One last question. Which of your mods is your personal favorite and why?


I already wrote an essay on my mods, especially Renegade Republic. You'll have to pardon the redundancies.

Basically I have a very easy time liking my own work:) I guess this is also something that kept me going, but additionally, it means I also liked playing my mods a lot, each of them for different advantages. Vengeance NK and JA2 vengeance featured in my humble opinion the best map designs at the time, especially concerning the tactical combat. Tactical options were much more important than in vanilla JA2, where it basically came down to gear and experience level in most maps.
Wildfire and UC, while made by much more skilled people than myself, felt almost unbalanced and artificial in their tactical gameplay if I have to compare. So at that time, playing Vengeance was great fun. (It also had some more humour than RR. RR was probably slightly too "serious" in its approach)

Renegade Republic then has this approach of being almost a new game. I mean JA2 isn't easy to mod, and even large scale mods like UC or wildfire... are like a new layer of paint over the same old house. I don't want to diss the creators of those mods. It was other times and other circumstances and a different focus, and their achievements is what even allowed us later generation modmakers to do our projects in the first place. Yet RR is the first (English) mod that did away with many things that were previously accepted as not changeable. Female villain --> male villain. Cut scenes. Vehicles. More characters than vanilla JA2, a lot of new quests, a quite different atmosphere to the setting etc. to me it almost felt like "my game" rather than just another incarnation of JA2. But that's a very biased view of things.
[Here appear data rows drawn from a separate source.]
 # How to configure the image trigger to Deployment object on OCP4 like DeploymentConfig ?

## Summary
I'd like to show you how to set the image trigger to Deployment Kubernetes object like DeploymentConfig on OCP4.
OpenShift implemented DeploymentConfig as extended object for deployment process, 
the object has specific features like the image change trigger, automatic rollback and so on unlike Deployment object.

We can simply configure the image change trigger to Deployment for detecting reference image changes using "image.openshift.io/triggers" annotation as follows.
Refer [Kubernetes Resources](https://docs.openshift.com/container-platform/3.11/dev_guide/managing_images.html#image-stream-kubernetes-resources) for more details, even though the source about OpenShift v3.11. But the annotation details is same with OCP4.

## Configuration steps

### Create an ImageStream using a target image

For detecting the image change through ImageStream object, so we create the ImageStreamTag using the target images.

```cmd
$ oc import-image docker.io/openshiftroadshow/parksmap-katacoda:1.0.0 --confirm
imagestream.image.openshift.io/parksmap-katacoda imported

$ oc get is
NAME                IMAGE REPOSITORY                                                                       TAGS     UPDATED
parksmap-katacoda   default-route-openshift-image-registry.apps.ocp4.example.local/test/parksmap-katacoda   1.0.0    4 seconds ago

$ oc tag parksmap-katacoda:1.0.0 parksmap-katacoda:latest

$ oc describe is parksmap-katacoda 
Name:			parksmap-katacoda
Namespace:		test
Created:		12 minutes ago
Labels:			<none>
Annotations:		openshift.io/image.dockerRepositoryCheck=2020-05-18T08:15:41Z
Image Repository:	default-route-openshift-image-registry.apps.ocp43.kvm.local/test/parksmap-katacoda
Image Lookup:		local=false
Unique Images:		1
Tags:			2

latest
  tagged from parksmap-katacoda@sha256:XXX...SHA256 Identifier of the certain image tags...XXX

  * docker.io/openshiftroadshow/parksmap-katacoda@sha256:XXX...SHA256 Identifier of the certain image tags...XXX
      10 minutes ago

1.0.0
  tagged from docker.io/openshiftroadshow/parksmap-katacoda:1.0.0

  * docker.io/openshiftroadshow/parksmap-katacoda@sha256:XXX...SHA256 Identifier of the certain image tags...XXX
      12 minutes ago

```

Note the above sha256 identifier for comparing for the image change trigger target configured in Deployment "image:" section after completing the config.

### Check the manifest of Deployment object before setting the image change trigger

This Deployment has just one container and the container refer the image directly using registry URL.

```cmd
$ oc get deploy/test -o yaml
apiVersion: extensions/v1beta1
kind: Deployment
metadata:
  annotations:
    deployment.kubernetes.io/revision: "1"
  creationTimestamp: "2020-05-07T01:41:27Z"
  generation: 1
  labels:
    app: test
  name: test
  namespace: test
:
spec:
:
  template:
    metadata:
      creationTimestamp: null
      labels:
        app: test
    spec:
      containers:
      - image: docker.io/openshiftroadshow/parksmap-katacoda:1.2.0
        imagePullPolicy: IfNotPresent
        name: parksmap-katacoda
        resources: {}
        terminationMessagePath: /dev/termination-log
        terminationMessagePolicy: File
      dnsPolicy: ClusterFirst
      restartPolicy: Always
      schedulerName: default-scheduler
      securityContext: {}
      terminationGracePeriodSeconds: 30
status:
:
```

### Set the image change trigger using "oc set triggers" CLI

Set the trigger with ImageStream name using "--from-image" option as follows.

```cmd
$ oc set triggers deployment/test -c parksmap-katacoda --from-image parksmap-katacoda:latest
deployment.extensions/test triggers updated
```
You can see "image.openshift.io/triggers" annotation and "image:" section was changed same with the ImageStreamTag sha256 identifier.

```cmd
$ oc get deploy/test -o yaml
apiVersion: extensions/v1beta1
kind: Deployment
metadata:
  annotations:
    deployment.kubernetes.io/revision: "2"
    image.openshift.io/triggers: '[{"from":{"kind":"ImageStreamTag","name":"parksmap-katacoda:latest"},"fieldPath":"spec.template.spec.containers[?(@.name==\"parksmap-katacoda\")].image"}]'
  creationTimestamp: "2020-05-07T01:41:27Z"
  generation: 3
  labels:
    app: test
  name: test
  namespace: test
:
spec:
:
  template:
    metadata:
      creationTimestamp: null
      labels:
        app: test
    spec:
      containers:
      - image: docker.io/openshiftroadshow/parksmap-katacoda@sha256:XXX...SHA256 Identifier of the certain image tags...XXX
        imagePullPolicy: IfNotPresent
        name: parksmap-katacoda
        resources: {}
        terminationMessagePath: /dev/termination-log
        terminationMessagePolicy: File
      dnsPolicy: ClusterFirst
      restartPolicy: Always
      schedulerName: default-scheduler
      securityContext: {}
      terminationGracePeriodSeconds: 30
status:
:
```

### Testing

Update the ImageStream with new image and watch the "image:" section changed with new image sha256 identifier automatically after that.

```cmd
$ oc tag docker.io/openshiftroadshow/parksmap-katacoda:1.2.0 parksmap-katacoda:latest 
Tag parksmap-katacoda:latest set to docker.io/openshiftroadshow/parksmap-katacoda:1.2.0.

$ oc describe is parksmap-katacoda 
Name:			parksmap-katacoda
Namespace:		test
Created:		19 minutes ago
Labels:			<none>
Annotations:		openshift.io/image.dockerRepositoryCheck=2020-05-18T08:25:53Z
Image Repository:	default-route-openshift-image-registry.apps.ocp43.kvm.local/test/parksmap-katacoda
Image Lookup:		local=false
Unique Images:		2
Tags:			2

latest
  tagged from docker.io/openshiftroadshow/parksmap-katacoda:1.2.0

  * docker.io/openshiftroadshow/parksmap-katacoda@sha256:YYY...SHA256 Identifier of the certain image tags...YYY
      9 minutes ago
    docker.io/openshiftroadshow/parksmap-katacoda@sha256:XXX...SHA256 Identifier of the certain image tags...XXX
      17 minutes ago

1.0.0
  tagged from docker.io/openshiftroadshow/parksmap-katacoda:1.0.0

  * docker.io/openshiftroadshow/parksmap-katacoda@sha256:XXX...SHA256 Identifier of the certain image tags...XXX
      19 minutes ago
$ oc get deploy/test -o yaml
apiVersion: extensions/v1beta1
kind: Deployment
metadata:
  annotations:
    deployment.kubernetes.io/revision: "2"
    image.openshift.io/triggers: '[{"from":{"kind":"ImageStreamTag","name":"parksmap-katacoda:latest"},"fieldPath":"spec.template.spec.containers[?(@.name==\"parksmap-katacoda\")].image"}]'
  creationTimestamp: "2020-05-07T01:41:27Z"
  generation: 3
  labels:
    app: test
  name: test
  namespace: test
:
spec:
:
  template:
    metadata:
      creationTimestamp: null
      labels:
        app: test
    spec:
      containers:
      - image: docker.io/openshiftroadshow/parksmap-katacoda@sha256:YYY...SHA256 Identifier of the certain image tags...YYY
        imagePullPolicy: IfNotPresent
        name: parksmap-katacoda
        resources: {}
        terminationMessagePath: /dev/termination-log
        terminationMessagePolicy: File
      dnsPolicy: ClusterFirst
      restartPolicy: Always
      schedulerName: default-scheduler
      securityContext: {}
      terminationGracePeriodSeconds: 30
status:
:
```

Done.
At the same time, the size and approach of RR is also its disadvantage. It carries all the leftover stuff from 1.13, it suffers under the load of having to be different than vanilla ja2 and each time it fails to do so, atmosphere suffers. In this respect I like the Wildfire Minimod I made. It doesn't remove any content from the base wildfire game, just adds content and gives that slight twist you know...

The cancelled project had a couple of great unique (at the time or still) features that made gameplay different from JA2. It had that great weapon familiarisation so when Ice Picked up that Klin submachinegun in early game and killed alot of guys with it, he could still use it in the lategame, it had these critical hit and vision features... However, none of which is my work. I guess my work is the poorest part of that project and would today be replaced and redone from scratch.

You see I find unique advantages in every mod. Not even limited to me having been part of developing it. Any mod holds its special gems. It's just a question of finding them.



TCancer would like to thank the_scorpion for taking the time to be interviewed by us.